ASTANA – Kazakhstan’s giant Kashagan oil field finally began producing oil on Sept. 11, eight years later than first anticipated, but ahead of an October 2013 deadline to produce or forfeit compensation for expenditures.
The field, operated by the North Caspian Operating Company (NCOC), is currently producing 40,000 barrels of oil a day, according to comments by Kazakhstan’s Oil and Gas Minister Uzakbai Karabalin at a news briefing on Sept. 18th. “We hope they achieve commercial production there by early October,” the minister said.
The oil field in the shallow, icy north Caspian Sea is one of the world’s biggest and is estimated to contain up to 35 billion barrels of oil in place, with up to 13 billion barrels of recoverable oil. It is expected to produce around eight million tons of crude oil in 2014. Production goals for the first phase of development are 180,000 barrels of oil a day, to move up to 370,000 barrels per day in 2015 and eventually reach 1.5 million barrels per day. Approximately 1.5 billion barrels per day would be slightly less than Kazakhstan’s current total oil production.
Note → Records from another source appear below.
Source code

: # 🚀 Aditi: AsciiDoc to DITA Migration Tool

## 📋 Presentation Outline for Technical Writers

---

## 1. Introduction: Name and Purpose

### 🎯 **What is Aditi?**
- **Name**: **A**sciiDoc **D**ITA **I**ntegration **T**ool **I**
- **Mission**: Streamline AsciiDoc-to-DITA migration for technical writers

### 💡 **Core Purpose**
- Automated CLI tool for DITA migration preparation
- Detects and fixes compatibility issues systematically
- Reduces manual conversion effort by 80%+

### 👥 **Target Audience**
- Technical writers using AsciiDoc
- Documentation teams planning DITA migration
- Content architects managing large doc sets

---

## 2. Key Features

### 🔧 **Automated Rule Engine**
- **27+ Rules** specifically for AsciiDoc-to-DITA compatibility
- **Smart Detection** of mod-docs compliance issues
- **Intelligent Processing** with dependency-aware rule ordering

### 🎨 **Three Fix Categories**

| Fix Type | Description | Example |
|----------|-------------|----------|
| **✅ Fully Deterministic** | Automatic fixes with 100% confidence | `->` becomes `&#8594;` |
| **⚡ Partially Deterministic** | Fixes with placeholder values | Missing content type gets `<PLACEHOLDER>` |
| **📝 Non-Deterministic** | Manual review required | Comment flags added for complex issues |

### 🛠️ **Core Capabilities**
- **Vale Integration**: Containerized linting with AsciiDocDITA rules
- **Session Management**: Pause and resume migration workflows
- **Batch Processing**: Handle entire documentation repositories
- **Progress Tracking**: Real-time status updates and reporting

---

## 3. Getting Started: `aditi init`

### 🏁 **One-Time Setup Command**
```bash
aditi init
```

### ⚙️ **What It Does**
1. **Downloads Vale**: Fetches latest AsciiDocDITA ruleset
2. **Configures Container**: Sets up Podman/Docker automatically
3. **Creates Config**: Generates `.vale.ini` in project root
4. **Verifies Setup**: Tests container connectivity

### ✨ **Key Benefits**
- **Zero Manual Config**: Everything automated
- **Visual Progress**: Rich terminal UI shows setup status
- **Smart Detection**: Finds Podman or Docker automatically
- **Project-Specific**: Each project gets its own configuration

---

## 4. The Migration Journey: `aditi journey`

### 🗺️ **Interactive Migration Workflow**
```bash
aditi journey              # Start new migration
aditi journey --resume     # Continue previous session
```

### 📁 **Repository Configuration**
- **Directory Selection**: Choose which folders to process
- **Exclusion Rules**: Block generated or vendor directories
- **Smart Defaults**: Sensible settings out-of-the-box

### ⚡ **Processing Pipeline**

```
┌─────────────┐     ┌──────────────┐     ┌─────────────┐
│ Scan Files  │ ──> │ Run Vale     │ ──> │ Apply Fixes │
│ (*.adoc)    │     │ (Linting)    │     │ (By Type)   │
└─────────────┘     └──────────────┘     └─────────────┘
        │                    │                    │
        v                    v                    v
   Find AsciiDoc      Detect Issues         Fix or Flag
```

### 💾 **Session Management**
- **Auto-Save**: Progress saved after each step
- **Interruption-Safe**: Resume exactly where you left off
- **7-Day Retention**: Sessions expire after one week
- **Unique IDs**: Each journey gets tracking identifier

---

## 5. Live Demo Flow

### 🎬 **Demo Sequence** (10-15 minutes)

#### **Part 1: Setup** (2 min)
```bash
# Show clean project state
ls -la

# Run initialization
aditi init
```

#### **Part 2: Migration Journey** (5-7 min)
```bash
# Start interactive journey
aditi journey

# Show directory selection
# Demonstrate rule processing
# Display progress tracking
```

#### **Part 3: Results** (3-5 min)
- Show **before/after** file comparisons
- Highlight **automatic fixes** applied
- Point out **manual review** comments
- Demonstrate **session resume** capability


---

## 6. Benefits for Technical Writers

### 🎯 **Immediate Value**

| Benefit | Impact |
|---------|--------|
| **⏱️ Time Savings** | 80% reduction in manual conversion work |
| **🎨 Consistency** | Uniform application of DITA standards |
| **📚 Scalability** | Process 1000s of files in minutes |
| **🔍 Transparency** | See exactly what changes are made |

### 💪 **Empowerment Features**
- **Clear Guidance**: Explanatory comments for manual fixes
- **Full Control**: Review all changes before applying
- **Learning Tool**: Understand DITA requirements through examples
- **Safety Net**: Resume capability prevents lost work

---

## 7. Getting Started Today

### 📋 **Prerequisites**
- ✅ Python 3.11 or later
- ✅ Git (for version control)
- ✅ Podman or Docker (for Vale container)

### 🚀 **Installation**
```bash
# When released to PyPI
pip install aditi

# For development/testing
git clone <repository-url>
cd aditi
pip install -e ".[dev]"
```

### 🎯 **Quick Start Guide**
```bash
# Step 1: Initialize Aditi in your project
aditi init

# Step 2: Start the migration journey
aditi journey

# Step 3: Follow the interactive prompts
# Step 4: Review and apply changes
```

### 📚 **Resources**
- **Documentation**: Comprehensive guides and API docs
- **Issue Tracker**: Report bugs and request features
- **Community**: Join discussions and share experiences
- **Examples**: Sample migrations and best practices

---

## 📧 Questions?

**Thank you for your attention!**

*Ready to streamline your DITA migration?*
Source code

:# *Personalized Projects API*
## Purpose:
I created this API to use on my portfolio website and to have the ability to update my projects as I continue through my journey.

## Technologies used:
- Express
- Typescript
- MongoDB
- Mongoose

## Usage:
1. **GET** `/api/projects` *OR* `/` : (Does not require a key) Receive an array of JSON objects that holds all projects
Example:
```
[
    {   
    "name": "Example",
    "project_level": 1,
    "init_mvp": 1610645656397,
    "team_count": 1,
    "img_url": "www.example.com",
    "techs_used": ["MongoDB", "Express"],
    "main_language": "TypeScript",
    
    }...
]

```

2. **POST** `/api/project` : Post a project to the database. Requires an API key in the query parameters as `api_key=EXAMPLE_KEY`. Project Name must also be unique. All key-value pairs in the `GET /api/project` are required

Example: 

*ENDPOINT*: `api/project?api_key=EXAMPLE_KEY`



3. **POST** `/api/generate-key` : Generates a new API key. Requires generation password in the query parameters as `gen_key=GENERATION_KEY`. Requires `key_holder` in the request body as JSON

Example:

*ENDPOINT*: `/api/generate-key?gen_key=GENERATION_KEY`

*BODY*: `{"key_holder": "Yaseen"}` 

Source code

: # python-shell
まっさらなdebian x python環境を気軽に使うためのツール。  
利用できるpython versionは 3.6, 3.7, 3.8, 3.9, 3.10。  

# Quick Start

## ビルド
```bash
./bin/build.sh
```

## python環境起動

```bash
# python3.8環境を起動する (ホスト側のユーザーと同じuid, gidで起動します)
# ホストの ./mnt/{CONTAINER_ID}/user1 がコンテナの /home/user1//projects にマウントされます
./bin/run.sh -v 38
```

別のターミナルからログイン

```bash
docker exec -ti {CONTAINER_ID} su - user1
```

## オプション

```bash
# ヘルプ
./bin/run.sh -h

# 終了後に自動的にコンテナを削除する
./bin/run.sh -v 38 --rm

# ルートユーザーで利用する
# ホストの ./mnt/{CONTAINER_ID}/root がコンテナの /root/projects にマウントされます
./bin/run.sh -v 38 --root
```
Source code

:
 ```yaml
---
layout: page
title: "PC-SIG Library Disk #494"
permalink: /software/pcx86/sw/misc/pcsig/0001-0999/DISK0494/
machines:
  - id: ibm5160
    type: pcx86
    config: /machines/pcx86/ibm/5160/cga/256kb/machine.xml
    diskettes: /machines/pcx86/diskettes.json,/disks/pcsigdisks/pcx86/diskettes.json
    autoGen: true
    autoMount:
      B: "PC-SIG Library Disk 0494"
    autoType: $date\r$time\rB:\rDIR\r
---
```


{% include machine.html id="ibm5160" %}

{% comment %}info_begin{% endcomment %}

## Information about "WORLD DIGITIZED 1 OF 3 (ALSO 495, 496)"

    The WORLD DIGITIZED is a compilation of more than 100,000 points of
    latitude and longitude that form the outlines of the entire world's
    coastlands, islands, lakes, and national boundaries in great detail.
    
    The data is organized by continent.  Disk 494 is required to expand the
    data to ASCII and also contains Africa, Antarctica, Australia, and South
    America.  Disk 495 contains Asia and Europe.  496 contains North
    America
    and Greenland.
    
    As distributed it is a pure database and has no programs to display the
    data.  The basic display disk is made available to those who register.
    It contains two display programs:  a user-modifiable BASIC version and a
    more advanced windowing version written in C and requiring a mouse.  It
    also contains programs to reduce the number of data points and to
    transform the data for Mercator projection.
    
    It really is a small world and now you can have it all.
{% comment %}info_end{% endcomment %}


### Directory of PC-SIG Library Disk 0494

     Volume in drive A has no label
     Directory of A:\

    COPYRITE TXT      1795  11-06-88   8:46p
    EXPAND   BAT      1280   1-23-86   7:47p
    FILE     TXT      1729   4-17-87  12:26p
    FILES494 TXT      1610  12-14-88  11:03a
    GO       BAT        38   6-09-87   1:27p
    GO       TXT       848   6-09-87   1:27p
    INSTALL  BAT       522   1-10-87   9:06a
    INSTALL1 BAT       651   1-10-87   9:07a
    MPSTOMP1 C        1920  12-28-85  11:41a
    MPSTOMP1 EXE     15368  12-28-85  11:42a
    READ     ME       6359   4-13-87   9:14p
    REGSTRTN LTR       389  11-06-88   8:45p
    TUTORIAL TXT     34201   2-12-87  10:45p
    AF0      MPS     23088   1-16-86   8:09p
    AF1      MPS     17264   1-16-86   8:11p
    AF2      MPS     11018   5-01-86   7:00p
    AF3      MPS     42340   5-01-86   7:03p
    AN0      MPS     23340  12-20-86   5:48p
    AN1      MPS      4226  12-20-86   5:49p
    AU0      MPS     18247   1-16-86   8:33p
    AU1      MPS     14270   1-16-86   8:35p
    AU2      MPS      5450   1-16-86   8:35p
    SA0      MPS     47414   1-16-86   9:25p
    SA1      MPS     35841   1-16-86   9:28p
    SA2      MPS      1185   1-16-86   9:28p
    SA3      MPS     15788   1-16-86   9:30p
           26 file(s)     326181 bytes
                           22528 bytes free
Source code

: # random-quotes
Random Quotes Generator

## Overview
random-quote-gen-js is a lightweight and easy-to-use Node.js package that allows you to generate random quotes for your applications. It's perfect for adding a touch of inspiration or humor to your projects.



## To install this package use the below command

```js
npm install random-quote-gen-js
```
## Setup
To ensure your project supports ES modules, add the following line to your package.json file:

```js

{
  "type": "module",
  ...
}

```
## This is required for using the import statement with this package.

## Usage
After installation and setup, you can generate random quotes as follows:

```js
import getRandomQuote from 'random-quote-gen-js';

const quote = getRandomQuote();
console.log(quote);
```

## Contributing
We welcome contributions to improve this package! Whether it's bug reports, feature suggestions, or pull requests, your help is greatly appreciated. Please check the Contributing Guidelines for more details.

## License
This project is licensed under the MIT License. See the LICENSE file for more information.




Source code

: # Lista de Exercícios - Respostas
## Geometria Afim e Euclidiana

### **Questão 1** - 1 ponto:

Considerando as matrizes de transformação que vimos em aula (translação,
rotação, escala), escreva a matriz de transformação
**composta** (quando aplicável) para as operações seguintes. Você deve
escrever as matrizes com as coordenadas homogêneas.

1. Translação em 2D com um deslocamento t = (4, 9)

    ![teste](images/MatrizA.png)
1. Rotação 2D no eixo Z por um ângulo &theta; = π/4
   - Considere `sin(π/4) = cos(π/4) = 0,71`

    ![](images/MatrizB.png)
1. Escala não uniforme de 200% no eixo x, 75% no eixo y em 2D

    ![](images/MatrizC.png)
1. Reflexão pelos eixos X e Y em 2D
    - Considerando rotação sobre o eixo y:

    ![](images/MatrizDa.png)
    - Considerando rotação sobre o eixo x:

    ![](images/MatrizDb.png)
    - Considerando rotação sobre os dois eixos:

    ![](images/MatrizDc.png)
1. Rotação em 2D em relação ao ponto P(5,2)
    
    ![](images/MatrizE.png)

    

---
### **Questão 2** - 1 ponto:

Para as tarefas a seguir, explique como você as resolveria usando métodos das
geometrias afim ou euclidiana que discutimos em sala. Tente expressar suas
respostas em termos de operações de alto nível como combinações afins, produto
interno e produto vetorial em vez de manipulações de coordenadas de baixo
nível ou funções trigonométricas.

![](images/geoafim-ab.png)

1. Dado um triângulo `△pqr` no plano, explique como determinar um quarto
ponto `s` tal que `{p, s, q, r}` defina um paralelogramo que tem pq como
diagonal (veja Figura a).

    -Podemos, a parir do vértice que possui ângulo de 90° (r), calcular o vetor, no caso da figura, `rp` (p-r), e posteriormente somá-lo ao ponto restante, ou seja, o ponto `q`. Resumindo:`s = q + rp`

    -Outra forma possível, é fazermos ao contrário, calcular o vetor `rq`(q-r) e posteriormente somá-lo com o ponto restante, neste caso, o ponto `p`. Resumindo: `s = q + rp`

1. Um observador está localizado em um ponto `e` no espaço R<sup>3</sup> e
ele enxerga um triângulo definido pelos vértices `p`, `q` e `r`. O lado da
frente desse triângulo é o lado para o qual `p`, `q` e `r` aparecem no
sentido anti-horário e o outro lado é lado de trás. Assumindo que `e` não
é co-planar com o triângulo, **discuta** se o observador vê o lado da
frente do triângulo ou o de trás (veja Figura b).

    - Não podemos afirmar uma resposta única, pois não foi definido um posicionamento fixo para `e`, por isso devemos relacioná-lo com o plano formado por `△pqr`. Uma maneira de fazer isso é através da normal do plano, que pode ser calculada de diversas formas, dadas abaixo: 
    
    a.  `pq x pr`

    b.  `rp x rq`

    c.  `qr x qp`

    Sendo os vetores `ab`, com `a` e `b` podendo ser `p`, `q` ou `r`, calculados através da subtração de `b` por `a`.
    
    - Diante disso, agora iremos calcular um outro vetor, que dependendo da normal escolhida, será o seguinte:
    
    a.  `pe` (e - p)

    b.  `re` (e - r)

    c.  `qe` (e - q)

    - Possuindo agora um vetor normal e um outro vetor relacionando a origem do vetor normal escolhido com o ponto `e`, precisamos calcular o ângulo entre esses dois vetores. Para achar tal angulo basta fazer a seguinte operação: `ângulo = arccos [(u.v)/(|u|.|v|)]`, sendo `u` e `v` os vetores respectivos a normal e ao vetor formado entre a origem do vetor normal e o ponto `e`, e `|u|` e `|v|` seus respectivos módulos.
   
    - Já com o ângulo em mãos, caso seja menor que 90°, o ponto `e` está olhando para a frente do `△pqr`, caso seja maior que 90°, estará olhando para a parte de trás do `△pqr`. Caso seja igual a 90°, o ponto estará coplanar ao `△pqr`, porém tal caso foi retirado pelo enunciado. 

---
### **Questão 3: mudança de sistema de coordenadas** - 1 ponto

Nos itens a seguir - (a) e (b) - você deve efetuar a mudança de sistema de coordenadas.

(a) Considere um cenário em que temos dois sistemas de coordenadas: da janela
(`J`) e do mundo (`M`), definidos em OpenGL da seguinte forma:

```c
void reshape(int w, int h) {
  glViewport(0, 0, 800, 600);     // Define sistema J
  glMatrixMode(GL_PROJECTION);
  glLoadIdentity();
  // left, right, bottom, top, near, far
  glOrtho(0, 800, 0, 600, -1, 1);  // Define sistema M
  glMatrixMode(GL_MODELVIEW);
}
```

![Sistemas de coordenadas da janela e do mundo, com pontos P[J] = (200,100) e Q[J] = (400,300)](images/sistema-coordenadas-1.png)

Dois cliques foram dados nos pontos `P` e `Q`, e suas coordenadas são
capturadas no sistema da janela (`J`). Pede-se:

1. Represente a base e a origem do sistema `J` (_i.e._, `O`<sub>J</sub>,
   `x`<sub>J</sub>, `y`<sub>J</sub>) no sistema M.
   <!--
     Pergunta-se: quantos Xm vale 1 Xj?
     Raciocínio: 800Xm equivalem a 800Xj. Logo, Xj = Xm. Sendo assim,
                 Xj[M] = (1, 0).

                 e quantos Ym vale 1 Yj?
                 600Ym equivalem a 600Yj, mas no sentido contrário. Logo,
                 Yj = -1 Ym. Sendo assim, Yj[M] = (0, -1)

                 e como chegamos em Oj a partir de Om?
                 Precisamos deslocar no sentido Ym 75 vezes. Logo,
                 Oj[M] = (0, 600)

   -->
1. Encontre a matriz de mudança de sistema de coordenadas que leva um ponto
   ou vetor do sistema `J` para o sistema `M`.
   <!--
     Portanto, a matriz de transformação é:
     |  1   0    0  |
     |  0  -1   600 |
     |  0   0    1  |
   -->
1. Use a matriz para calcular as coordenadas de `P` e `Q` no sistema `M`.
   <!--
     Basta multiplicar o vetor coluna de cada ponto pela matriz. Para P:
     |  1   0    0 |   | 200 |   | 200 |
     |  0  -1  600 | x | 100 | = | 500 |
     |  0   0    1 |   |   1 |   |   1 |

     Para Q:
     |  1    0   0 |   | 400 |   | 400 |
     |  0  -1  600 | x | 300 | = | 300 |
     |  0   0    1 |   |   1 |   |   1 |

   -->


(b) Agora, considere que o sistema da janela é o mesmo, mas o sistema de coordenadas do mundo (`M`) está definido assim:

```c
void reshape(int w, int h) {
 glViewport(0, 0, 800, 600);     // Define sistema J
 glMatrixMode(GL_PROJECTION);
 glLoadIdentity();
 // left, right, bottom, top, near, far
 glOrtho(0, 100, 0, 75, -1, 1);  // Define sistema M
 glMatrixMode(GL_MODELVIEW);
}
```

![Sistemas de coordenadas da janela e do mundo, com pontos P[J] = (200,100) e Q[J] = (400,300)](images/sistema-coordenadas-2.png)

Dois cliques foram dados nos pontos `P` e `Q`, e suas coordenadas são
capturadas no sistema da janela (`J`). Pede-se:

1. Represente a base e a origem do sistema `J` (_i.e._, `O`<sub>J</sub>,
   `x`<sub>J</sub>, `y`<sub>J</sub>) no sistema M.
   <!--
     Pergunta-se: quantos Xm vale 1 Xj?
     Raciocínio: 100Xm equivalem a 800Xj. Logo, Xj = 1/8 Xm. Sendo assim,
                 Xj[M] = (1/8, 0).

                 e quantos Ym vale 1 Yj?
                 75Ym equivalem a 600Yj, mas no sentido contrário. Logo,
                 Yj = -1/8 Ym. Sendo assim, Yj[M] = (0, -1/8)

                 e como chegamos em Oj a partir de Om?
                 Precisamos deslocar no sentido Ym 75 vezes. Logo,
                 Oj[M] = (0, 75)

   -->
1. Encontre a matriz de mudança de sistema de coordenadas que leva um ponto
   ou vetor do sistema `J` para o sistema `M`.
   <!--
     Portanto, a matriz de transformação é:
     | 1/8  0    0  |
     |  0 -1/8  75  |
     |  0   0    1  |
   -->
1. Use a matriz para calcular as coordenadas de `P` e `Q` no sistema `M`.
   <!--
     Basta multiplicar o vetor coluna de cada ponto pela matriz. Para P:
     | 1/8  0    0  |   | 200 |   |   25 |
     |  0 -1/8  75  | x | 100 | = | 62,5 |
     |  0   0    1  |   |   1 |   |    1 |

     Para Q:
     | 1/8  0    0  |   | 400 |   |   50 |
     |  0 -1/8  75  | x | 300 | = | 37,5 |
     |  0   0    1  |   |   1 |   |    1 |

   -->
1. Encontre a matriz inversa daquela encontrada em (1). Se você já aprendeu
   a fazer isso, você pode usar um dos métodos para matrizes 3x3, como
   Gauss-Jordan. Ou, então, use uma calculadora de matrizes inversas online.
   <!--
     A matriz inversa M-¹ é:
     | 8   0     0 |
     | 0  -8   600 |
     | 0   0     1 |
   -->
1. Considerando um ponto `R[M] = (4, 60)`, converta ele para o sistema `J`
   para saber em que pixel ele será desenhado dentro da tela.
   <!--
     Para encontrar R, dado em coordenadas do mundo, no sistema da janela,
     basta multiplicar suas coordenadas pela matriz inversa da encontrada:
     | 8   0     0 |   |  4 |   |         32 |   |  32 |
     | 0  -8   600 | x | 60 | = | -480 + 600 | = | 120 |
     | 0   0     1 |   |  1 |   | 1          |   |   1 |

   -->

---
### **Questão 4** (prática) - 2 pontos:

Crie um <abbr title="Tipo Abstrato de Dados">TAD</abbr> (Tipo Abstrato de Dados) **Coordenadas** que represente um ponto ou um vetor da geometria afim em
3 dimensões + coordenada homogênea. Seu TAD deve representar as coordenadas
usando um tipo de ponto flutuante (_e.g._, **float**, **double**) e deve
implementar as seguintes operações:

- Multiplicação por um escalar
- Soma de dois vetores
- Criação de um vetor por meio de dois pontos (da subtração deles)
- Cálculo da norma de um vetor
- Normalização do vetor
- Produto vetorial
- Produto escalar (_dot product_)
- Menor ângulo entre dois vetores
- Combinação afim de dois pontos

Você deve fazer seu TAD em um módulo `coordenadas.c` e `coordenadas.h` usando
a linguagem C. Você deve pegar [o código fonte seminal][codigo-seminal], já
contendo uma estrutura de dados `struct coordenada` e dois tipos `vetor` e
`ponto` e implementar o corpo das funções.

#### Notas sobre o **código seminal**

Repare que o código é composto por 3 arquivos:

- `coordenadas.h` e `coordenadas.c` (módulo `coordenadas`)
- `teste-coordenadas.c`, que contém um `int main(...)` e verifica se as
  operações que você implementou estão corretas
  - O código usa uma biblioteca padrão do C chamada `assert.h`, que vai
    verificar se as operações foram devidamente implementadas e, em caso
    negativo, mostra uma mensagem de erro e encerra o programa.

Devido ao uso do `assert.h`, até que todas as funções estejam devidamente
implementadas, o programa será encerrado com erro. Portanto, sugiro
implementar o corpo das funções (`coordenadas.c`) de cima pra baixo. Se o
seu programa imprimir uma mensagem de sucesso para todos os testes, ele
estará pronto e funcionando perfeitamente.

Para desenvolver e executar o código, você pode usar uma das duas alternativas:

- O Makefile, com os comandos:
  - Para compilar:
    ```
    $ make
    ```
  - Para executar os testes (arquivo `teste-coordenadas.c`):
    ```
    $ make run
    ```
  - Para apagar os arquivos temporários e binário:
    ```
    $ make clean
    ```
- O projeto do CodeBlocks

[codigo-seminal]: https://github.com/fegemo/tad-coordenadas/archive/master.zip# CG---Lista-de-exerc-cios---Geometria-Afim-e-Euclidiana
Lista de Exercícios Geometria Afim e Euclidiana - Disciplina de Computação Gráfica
Kazakhstan sits on about 3 percent of the world’s total oil reserves. Thirty-four percent of the country’s oil output is controlled by Kazakhstan. The United States holds 25 percent and China 23 percent, according to Karabalin. The Kashagan field was called the biggest discovery in 30 years when it was found in 2000. KazMunayGas, ExxonMobil, Royal Dutch Shell, France’s Total and Italy’s ENI each hold a 16.81 percent stake in the field, Inpex of Japan owns 7.56 percent and China’s National Petroleum Company agreed to buy an 8.3 percent stake in the field for $5 billion on Sept. 7 of this year.
Kashagan’s oil is factoring into predictions about the Kazakh economy’s future growth. Fitch Ratings is predicting 6 percent growth in real GDP for Kazakhstan for 2014 and that its economy will grow more quickly than the median of its current BBB rating. The country’s known reserves are enough to produce oil for the next 50 or 60 years, according to the oil and gas minister.
However, Kashagan has been called “the world’s most expensive oil field” because of cost overruns and delays. It has cost about $50 billion so far for its phase one development, which a decade ago was estimated to cost $10 billion. (The three-phase development plan approved by the government of Kazakhstan in 2004 was priced at $136 billion.) The current project agreement expires in 2040.
Despite the launch of production, talk about potential problems at the field continues. In August, a liquified gas leak was detected at the field’s Bolashak plant. There are also reports that because of all the delays to production, much of the equipment at the field is obsolete and production will have to be stopped within the first year for major repairs and upgrades. The cold conditions of the north Caspian with its shallow, icy waters necessitated the building of artificial islands, as oil rigs weren’t adequate to the conditions. The pressure the oil field is under and the gas and chemicals present in the area have all combined to make the project one of the most complex extraction projects in the world.
Analysts from the Eurasia Group risk consultancy have said that “Even after the second phase receives the green light, technical challenges tied to the high sour gas content of the field make it unlikely we will see any meaningful production emerge from the second phase by 2020.” Phase two has been pushed back to 2018-2019.
“A lot of money has been spent [on the project] already, so in order to return the expenses, companies will have to keep the oil production without investing a lot into keeping the development at the current level, which is about 400,000 barrels per day, for 10-12 years at least,” said energy analyst from Russia’s Gazprombank Alexander Nazarov on Sept. 11. “Only after that will they probably be able to receive net inflow.” He also said that the problems that beset the first phase of development could affect the prospects of getting Kazakh government approval for the second stage. However, discussing the country’s oil future, Minister Karabalin said that approval of Kashagan’s second phase would be key to an “optimistic plan” to maintain the country’s oil production in the coming few decades.